Exercise prompt
Print every record below exactly, minus the pictures.

○ ○ ○ ○

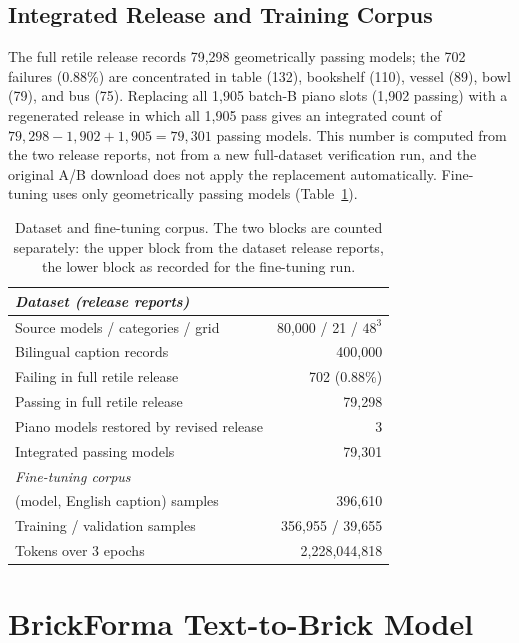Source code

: \documentclass[letterpaper]{article} %
\begin{document}
\subsection{Integrated Release and Training Corpus}
The full retile release records 79,298 geometrically passing models; the 702 failures (0.88\%) are concentrated in table (132), bookshelf (110), vessel (89), bowl (79), and bus (75). Replacing all 1,905 batch-B piano slots (1,902 passing) with a regenerated release in which all 1,905 pass gives an integrated count of $79{,}298-1{,}902+1{,}905=79{,}301$ passing models. This number is computed from the two release reports, not from a new full-dataset verification run, and the original A/B download does not apply the replacement automatically. Fine-tuning uses only geometrically passing models (Table~\ref{tab:training-data}).

\begin{table}[t]
\centering
\small
\setlength{\tabcolsep}{4pt}
\begin{tabular}{lr}
\toprule
\multicolumn{2}{l}{\emph{Dataset (release reports)}} \\
\midrule
Source models / categories / grid & 80,000 / 21 / $48^3$ \\
Bilingual caption records & 400,000 \\
Failing in full retile release & 702 (0.88\%) \\
Passing in full retile release & 79,298 \\
Piano models restored by revised release & 3 \\
Integrated passing models & 79,301 \\
\midrule
\multicolumn{2}{l}{\emph{Fine-tuning corpus}} \\
\midrule
(model, English caption) samples & 396,610 \\ %
Training / validation samples & 356,955 / 39,655 \\
Tokens over 3 epochs & 2,228,044,818 \\ %
\bottomrule
\end{tabular}
\caption{Dataset and fine-tuning corpus. The two blocks are counted separately: the upper block from the dataset release reports, the lower block as recorded for the fine-tuning run.}
\label{tab:training-data}
\end{table}

\section{BrickForma Text-to-Brick Model}
\label{sec:model}
\end{document}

○ ○ ○ ○

Solution to the exercise
Source code

: \documentclass[letterpaper]{article} %
\begin{document}
\subsection{Integrated Release and Training Corpus}
The full retile release records 79,298 geometrically passing models; the 702 failures (0.88\%) are concentrated in table (132), bookshelf (110), vessel (89), bowl (79), and bus (75). Replacing all 1,905 batch-B piano slots (1,902 passing) with a regenerated release in which all 1,905 pass gives an integrated count of $79{,}298-1{,}902+1{,}905=79{,}301$ passing models. This number is computed from the two release reports, not from a new full-dataset verification run, and the original A/B download does not apply the replacement automatically. Fine-tuning uses only geometrically passing models (Table~\ref{tab:training-data}).

\begin{table}[t]
\centering
\small
\setlength{\tabcolsep}{4pt}
\begin{tabular}{lr}
\toprule
\multicolumn{2}{l}{\emph{Dataset (release reports)}} \\
\midrule
Source models / categories / grid & 80,000 / 21 / $48^3$ \\
Bilingual caption records & 400,000 \\
Failing in full retile release & 702 (0.88\%) \\
Passing in full retile release & 79,298 \\
Piano models restored by revised release & 3 \\
Integrated passing models & 79,301 \\
\midrule
\multicolumn{2}{l}{\emph{Fine-tuning corpus}} \\
\midrule
(model, English caption) samples & 396,610 \\ %
Training / validation samples & 356,955 / 39,655 \\
Tokens over 3 epochs & 2,228,044,818 \\ %
\bottomrule
\end{tabular}
\caption{Dataset and fine-tuning corpus. The two blocks are counted separately: the upper block from the dataset release reports, the lower block as recorded for the fine-tuning run.}
\label{tab:training-data}
\end{table}

\section{BrickForma Text-to-Brick Model}
\label{sec:model}
\end{document}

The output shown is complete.